I went in and did the meeting. And it wasn’t a quick meeting. Oh, of course not. It dragged on and on, and I shifted all over the place in my stupid conference room chair, trying desperately to stave off the spasms that come when I stay in one position too long. I stood up when I felt like I could, without causing a lot of attention. I don’t know why I was so damn self-conscious, but I couldn’t NOT BE. I wanted to look like I was dedicated, and not in as much pain as I was. But I think I failed. I just have a feeling it was kind of clear that I was uncomfortable as fuck sitting in there while the talking went on and on and on. I wanted nothing more than to grab my stuff, get back in the car and do the annoying-as-shit drive back home and lay down with my trusty icepack.
But I couldn’t, because after THAT long meeting, I had another one. And this one was just as bad, except possibly worse because the chair I was in for that meeting was one of those small task chairs, and I couldn’t really do my side-sitting thing very easily at all. (I shift from one buttcheek to the other out of necessity.) I never want to say anything bad about work, even on a somewhat-anonymous blog, but DAMN. Sometimes it’s OK to just shut the hell up and get back to your desk and do some work, you know? There’s no reason to hash out a list of projects, and then revisit the list two or three more times before we finally end the meeting to make sure we all understand what we’re doing. A lot of people are guilty of doing this, it’s not just one person or anything. But today OH MY GOD I could have strangled people for doing this. Not right now. Right now, I need brevity and concentration. I need things to be efficient as possible so I can limit how long I am stuck in a chair. Period. That’s what I physically N-E-E-D and the thing is, I guess I don’t know how to get this across to other people.
I don’t want to be a jerk, or whine or ask for special treatment. I HATE THIS. The simple truth is that I am fucking miserable these days. I know it won’t be forever, and these are just injuries that resulted from an accident (not something I intentionally did) and they WILL heal. I just don’t feel like I have much strength left in me after days like today… when I spend all my energy on forcing myself to sit in chairs that result in searing pain (no exaggeration, either! OMFG it burned like a motherfuck right into my hamstrings by the time I got in my car after work) because I want to seem like a hard worker. I put myself through that, FOR WHAT?!
What, am I gonna get a special award for dragging my ass in and sitting there through two long meetings that totally just under four hours? Do I really think people are impressed by whatever it is that I am doing; that they care that I am there, or not? What did I really gain today by putting myself through this?!?!
Not a thing. Except…this.
I realized that I have to stop doing this crap. I had to feel that kind of pain, the kind that drove me to tears (and I haven’t been crying very much over this until now) in order to learn that the way I do things, the way I worry so damn much about what other people think, is the wrong way to live my life.

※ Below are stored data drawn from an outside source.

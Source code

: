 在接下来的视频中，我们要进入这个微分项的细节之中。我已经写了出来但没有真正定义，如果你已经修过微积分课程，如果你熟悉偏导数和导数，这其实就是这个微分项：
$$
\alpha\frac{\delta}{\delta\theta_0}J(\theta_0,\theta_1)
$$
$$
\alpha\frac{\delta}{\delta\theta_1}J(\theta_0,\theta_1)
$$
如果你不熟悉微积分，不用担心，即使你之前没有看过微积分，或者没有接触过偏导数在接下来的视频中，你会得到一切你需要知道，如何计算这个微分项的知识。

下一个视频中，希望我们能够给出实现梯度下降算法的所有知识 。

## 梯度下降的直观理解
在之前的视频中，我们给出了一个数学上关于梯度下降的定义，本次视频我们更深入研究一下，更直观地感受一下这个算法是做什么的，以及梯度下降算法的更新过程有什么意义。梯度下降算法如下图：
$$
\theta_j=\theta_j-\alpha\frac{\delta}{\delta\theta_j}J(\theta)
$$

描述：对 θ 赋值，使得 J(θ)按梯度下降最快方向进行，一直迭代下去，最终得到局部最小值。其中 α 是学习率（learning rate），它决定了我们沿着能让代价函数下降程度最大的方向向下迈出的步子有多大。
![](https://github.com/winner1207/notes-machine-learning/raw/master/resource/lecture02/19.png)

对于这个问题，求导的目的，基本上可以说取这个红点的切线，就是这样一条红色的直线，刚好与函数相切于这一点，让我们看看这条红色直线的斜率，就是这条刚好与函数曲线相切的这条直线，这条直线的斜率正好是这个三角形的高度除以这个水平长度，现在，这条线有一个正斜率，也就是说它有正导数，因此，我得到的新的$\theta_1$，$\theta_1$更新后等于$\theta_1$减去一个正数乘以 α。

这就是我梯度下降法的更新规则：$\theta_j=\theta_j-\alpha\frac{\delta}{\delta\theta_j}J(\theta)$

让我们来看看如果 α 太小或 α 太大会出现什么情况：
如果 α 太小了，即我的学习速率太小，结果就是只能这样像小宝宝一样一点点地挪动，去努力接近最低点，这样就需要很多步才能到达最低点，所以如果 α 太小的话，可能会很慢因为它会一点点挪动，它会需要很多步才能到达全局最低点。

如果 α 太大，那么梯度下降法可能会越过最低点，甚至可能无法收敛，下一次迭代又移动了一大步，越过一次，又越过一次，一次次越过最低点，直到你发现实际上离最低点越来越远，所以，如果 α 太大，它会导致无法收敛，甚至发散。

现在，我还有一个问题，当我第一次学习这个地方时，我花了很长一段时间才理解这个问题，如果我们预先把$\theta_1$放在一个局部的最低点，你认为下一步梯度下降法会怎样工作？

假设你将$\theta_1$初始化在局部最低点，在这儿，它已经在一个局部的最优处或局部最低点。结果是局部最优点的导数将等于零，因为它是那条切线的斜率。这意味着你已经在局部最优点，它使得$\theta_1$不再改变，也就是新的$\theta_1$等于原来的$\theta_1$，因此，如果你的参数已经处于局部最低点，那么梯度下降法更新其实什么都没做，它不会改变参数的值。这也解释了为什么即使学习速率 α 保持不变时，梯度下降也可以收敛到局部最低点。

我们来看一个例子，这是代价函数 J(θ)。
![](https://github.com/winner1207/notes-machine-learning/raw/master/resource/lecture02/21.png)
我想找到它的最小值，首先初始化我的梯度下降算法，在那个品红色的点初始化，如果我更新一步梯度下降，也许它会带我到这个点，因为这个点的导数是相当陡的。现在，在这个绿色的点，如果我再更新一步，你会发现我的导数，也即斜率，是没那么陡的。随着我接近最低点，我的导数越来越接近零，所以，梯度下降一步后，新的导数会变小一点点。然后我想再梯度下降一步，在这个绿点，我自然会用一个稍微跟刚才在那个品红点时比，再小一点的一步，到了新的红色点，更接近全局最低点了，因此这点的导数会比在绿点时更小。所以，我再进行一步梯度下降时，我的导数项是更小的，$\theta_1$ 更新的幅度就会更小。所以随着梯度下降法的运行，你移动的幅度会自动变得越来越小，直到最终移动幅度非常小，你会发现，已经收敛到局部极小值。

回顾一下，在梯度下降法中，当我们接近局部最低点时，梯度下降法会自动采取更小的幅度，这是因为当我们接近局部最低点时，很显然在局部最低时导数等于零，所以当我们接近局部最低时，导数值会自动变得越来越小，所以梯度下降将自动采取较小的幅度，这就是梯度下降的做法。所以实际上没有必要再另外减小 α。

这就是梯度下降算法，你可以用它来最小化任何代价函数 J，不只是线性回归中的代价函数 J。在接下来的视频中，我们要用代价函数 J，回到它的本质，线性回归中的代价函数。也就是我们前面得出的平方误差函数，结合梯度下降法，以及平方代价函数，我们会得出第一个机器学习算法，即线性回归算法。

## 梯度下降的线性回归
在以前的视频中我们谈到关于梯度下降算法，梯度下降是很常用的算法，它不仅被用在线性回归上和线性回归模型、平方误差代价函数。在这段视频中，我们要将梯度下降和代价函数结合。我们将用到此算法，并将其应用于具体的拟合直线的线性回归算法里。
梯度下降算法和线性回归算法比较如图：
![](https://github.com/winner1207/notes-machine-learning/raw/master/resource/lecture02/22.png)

Over and over and over again I am forced to look at this and learn this lesson. I have had a lot of sobering things happen in the last decade or so. I almost didn’t leave a horrible, unhealthy marriage just because I didn’t want people to think less of me because “I gave up on a marriage” instead of working on things and weathering the hard times as a couple. I tried to hide my problems with writing my articles last summer because I didn’t want people to know the truth about my latest bout of serious depression and subsequent medicine-tweaking. I want to have this outer impression of someone who is fun, carefree and very intelligent– and someone who gets shit done and does things better than other people. Well. Ya can’t have everything.
And you can’t have an unrealistic viewpoint for the rest of your life, either.
So right now, I have to just let people know what I can’t do. I have to say no, I have to be honest. If I don’t start doing this, I definitely think I will drive myself into insanity for real. I think I need to go say the serenity prayer a few times before I go to sleep tonight, and think about the words. And find ways to live them.